This bioinformatic pipeline performs a basic RNA-seq analysis. We start by downloading the FASTQ files and end with a Differential Expression Genes list. Of course, we'll do some downstream analysis as well. I'll be using three different methods to do this:
In every method, the fundamental processes are going to be the same, but there are going to be different ways to achieve that. Each method offers a unique value, which we shall experience on our own, and document it.
This is a purely learning project to understand the workflow differences of Bash, Snakemake, and Nextflow. We are going to evaluate the usability and reproducibility of these workflows. Ideally, I would like to benchmark the runtimes as well. But this project was run on a modest 16GB RAM laptop, not a realistic environment for evaluating performance, since I can't make use of parallel computing due to the risk of melting my laptop. So we are going to focus on these criteria:
- Ease of use for new users (learning curve)
- Reproducibility (Can we trace the output?)
- Resumability (Can the pipeline recover from a crash without doing everything again?)
- Maintainabilty (Is it easy to update one step in a process without crashing the whole damn thing?)
- Container support (How easy is it to set up and use Docker/Singularity?)
This pipeline analyzes RNA-seq data from the GEO dataset GSE37211, which investigates estrogen receptor signaling in parathyroid adenoma cells.
- Organism: Homo sapiens
- Platform: Illumina HiSeq 2000 (paired-end, 100 bp)

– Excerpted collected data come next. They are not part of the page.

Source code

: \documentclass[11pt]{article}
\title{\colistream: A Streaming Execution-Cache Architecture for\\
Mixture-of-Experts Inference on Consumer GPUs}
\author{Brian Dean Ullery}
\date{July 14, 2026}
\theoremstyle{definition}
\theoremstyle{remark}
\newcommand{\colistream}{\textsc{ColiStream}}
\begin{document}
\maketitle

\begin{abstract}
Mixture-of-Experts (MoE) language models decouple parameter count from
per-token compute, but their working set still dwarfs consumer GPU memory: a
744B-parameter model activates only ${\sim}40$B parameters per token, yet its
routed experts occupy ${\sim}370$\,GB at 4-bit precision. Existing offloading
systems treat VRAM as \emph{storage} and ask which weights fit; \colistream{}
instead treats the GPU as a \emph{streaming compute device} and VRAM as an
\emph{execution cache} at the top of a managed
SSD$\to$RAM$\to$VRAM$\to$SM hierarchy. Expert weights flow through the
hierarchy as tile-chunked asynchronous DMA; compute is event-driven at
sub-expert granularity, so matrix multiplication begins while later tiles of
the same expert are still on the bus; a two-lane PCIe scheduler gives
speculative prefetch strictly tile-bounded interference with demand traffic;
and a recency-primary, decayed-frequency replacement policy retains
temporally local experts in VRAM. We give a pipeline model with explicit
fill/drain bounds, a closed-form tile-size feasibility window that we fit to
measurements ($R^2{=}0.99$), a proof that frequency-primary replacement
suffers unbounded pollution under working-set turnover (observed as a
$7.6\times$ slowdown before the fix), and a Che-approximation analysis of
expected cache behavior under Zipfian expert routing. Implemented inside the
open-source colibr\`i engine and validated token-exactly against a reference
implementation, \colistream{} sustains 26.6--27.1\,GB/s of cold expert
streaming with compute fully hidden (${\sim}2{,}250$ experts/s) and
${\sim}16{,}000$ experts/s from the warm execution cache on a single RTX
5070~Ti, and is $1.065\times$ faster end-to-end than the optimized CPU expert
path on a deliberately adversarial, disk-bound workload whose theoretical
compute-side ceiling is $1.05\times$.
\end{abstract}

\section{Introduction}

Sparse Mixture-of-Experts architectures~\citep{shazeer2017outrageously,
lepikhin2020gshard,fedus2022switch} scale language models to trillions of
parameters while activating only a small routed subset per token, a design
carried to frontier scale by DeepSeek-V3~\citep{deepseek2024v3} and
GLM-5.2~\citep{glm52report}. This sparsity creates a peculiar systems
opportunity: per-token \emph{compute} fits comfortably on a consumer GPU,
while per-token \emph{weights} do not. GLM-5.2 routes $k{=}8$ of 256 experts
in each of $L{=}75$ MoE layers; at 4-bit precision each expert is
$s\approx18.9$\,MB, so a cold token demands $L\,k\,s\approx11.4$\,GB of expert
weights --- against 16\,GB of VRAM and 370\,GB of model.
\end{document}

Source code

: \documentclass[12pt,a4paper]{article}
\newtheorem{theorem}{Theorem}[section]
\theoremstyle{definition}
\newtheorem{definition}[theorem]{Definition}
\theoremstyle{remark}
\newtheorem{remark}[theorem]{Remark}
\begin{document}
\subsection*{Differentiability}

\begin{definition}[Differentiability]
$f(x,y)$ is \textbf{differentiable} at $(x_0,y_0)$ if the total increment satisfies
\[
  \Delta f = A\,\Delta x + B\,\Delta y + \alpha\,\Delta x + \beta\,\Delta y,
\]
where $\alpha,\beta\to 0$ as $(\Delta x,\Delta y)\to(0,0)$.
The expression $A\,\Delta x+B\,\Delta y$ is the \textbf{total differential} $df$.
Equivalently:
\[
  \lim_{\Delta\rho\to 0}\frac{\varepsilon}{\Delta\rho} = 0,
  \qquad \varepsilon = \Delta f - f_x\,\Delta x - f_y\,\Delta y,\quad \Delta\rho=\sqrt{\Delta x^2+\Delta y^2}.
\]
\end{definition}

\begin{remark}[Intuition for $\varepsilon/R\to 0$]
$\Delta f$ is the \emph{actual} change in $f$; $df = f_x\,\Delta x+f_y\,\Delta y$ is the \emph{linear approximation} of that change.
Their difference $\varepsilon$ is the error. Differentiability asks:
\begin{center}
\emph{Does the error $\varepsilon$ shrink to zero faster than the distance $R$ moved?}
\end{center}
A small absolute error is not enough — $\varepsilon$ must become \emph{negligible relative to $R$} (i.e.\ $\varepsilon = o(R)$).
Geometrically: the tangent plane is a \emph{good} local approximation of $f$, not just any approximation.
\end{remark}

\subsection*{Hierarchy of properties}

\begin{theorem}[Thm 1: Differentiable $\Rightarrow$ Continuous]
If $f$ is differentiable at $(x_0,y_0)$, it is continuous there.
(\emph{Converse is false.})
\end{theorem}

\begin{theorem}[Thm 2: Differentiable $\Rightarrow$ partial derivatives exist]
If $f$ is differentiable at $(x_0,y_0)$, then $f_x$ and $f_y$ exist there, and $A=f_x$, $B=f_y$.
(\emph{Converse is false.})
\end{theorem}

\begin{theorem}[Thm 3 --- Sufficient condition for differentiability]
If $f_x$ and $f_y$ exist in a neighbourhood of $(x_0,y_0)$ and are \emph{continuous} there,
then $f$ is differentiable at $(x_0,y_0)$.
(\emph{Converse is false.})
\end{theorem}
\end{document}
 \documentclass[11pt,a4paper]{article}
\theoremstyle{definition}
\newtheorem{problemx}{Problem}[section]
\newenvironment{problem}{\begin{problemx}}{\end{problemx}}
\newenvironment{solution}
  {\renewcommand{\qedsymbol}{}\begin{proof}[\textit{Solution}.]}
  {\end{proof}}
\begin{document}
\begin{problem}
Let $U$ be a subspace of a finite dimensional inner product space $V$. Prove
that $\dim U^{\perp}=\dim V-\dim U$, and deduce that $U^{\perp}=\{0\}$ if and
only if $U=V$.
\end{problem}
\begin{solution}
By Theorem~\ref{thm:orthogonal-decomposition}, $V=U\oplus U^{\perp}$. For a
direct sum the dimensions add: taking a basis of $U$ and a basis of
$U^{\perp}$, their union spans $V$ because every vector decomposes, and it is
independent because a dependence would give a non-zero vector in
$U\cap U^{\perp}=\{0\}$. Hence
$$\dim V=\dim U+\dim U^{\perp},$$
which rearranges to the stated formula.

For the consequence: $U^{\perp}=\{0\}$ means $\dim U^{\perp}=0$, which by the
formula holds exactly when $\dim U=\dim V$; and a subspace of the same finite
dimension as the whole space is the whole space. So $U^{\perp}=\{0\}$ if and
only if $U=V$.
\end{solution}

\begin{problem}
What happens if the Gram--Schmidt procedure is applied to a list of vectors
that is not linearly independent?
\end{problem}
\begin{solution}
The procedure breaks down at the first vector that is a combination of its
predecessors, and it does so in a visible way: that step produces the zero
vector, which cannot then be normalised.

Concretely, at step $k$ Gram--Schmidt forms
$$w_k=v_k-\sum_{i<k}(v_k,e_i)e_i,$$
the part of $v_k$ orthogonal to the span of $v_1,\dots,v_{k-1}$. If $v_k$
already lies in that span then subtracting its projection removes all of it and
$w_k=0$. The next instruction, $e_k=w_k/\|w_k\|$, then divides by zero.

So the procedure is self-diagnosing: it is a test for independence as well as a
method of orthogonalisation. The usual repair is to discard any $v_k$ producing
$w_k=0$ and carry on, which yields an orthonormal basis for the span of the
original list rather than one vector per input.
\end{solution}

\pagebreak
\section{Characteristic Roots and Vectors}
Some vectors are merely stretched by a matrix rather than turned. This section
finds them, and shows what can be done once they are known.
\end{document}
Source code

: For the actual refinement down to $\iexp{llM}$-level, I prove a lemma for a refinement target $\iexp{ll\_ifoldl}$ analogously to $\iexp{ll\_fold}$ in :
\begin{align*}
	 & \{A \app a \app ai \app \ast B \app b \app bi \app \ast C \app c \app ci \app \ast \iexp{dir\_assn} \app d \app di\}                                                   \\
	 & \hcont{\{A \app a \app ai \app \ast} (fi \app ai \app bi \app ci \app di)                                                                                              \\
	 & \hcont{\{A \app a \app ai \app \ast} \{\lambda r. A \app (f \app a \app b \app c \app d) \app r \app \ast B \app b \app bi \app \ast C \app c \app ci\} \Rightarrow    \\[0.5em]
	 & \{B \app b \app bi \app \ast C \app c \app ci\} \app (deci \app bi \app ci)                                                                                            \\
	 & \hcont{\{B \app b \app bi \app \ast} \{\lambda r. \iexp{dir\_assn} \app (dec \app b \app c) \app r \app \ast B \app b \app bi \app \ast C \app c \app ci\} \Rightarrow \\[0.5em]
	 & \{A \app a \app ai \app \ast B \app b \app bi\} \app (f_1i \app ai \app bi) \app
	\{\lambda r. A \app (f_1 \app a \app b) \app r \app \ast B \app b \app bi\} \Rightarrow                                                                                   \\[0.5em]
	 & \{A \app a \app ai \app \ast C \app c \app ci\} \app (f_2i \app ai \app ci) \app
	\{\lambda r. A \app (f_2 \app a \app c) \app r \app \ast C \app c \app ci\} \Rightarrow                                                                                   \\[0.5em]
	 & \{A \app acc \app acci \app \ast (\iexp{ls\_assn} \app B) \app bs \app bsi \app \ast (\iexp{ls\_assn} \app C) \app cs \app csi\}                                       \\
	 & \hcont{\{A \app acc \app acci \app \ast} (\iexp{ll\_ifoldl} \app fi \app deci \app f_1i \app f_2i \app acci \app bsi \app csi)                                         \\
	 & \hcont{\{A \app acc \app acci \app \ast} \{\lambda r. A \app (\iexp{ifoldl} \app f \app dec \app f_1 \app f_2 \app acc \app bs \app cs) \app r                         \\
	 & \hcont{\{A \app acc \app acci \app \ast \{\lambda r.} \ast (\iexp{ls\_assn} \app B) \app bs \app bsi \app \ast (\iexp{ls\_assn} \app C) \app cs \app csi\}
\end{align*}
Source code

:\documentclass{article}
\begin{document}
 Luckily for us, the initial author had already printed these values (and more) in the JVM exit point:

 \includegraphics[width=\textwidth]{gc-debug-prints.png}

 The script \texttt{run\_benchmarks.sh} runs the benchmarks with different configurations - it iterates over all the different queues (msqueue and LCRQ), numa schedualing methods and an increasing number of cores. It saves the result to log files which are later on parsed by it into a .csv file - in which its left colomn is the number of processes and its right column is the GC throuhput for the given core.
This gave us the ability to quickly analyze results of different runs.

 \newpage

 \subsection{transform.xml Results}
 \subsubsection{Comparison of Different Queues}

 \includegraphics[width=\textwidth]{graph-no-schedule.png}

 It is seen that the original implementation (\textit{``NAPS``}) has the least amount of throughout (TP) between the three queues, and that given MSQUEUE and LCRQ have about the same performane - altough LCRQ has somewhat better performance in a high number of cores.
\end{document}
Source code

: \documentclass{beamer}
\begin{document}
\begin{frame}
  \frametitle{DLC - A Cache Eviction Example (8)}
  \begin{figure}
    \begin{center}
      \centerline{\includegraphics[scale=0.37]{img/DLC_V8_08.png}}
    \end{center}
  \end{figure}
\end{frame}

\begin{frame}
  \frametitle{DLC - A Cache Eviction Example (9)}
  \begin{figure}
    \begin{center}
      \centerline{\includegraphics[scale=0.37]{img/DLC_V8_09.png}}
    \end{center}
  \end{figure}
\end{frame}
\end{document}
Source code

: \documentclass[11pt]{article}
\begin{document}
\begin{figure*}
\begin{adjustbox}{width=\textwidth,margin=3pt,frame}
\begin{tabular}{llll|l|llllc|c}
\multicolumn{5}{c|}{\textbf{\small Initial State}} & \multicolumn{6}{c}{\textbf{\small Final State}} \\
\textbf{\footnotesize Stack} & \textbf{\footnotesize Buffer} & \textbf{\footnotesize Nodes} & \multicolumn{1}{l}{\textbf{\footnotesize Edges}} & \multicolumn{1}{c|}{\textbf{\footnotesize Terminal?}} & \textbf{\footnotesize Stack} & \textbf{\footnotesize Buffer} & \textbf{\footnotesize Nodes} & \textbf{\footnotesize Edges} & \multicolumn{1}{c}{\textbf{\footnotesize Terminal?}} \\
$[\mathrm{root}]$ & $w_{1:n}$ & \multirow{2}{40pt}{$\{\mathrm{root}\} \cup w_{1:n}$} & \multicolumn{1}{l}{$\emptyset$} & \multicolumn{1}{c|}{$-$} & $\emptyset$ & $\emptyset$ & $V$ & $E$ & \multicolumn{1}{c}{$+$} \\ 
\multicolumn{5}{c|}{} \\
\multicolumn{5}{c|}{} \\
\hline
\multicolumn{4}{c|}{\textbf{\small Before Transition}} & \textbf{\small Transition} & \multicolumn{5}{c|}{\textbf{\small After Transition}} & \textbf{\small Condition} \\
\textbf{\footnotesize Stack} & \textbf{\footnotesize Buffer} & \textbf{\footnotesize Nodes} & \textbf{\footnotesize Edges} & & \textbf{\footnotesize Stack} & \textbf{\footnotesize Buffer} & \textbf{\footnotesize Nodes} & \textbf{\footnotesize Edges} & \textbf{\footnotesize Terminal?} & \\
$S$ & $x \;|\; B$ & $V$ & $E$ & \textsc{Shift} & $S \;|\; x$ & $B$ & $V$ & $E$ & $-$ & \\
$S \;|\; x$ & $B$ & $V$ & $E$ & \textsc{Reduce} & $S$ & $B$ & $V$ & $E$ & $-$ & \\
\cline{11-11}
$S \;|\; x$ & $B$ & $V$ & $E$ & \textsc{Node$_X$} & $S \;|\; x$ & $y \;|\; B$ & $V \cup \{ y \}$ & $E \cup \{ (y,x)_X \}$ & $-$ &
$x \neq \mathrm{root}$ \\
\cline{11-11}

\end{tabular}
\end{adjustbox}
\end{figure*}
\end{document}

- Samples: 23 total, across 6 conditions:
- Control (24h, 48h)
- DPN (24h, 48h)
- OHT (24h, 48h)
- Experimental Focus: Transcriptomic response to DPN and Tamoxifen (OHT), targeting estrogen receptor beta.
- Source: Haglund et al., J Clin Endocrinol Metab, 2012 (PubMed)
Why this dataset? It was one of the complete datasets suggested under 50GB during one of my master's courses called Bioinformatic Methods for Next Generation Sequencing Analysis at NTNU.
Usually, for personal learning projects, people tend to choose only specific parts of the large sequencing data. It is okay for learning purposes, but it won't lead to replicating the paper's figures or any meaningful results. Depending upon your hardware (I did it in 16gb RAM device), this should not pose too big a problem as long as you run sample by sample.
All three implementations (Bash, Snakemake, and Nextflow) follow the same biological logic:
- Download raw FASTQ files
Usingfasterq-dumpto retrieve sequencing data from NCBI SRA. - Quality control
Assess raw read quality using FastQC - Trimming (if needed)
Adapter and quality trimming using tools like Trimmomatic - Alignment
Align reads to the reference genome using STAR. - Read counting
Quantify gene-level expression using featureCounts. - Differential expression analysis
Use DESeq2 (in R) to identify significantly differentially expressed genes between conditions. - Optional downstream analysis
Includes volcano plots, and heatmaps to visualize sample variation and DEG patterns.
This table compares the Bash, Snakemake, and Nextflow implementations across the key evaluation criteria defined above.
| Feature | Bash-linear | Snakemake | Nextflow |
|---|---|---|---|
| Ease of use | ✅ Beginner-friendly (at first) | ||
| Reproducibility | ❌ Manual logging, fragile | ✅ Full dependency tracking + logs | ✅ Excellent reproducibility with containers |
| Resumability | ❌ Must restart manually | ✅ Can resume with --rerun-incomplete |
✅ Built-in checkpointing and caching |
| Maintainability | ❌ Hard to update safely | ✅ Modular rules make updates easy | ✅ Modular + reusable with process isolation |
| Container Support | ❌ None by default | ✅ Native singularity:/conda per rule |
✅ Native Docker/Singularity support |
✅ = Strong
❌ = Weak / missing
Interpretation:
- Bash is approachable but brittle. Great for quick one-offs, bad for scaling or sharing.
- Snakemake hits the sweet spot between usability and reproducibility — especially on local systems or HPCs.
- Nextflow is more powerful and flexible (esp. for cloud/HPC), but has a steeper learning curve and more complex syntax.